Przyznaję, że w toku codziennych spraw ważniejszych niż rower (to są takie?) najpewniej byłbym zapomniał o kolejnej edycji Tygodnia, gdyby nie zbieg szczęśliwych okoliczności. Akurat jechałem Legionów od świateł w stronę ronda, gdy z osiedla wyłoniła się ona – rumiana rowerzystka w sile wieku. Doceniając aktywność fizyczną, której podjęła się o tak niesprzyjającej pogodzie, i widząc, że dama na swojej wysłużonej damce już już zbliża się do skrzyżowania, postanowiłem zwolnić i w razie potrzeby przeczekać do jej przejazdu, zgodnie z panującymi zasadami pierwszeństwa i ogólnie przyjętej grzeczności. Uprzejma pani, widząc młodzieńca już czekającego przed pasami, zsiadła z roweru, ukłoniła się i zaraz po minięciu wyspy i wejściu na chodnik ruszyła na siodle w kierunku Wojska Polskiego.
Widziałem rowerzystkę jadącą chodnikiem i przechodzącą przez przejazd dla rowerów i wtedy sobie przypomniałem, że widziałem o wiele więcej. Widziałem pedalarzy w obcisłych spodenkach ciągnących DK60 między Łąckiem a Rusałką w godzinach szczytu mimo biegnącej obok drogi rowerowej, widziałem przybyłego od strony Kutna, zbłąkanego jeźdźca stojącego na światłach na dużej obwodnicy, widziałem lecącą na asfalt, zagadaną przez koleżankę na starym płockim moście, prosto pod auto, które prowadziłem, ale widziałem też auta blokujące ciąg pieszo-rowerowy na Kowalskiej, auta spychające ludzi na pobocze w momencie, gdy już wiedzą, że nie zdążą wyprzedzić na czas, auta w okolicach Strzelec blokujące nas i grożące profilaktyczną kasacją twarzy. Widziało się to i owo, ale anonimowe, dlatego szybko wypadło z pamięci. Trudno, nie szkodzi – nie szkodzi tak długo, dopóki rachunek krzywd na fakturze życia wynosi 0.

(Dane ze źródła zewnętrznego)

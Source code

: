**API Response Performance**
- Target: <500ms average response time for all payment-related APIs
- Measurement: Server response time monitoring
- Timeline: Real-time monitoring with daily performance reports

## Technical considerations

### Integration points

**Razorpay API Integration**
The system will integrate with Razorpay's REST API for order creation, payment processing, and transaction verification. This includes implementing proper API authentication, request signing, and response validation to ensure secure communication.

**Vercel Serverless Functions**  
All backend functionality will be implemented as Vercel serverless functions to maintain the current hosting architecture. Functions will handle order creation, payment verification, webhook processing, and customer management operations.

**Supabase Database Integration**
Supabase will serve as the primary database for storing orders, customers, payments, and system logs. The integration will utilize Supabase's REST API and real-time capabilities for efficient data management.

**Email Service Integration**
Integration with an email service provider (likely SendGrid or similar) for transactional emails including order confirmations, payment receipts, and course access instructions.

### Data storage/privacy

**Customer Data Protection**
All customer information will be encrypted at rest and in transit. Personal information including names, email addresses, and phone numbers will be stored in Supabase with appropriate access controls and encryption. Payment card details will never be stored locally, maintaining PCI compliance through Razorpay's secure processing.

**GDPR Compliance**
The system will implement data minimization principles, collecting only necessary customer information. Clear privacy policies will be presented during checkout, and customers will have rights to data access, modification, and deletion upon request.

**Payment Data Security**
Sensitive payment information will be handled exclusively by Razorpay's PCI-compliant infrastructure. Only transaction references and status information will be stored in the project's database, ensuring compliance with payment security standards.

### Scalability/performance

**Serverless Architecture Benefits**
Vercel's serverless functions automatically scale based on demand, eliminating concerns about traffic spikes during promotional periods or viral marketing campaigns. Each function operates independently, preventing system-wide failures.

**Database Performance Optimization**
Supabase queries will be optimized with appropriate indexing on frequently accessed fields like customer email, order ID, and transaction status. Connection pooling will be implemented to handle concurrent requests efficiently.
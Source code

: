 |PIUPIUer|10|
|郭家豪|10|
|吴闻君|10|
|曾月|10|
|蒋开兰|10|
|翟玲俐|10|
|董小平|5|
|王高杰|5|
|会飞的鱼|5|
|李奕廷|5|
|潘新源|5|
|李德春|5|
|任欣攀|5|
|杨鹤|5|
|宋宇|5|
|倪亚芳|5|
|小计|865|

Gdybym miał sobie czegoś życzyć z okazji ETZT, to nie hulajnóg elektrycznych jak w Kutnie czy godziny roweru miejskiego za darmo (jak w Płocku), ale cierpliwego, spolegliwego rozumu. Tym cierpliwszego, im większym banałem owa cierpliwość trąci. Bo przecież nie ma nic prostszego niż trzymać własne nerwy na wodzy, prawda?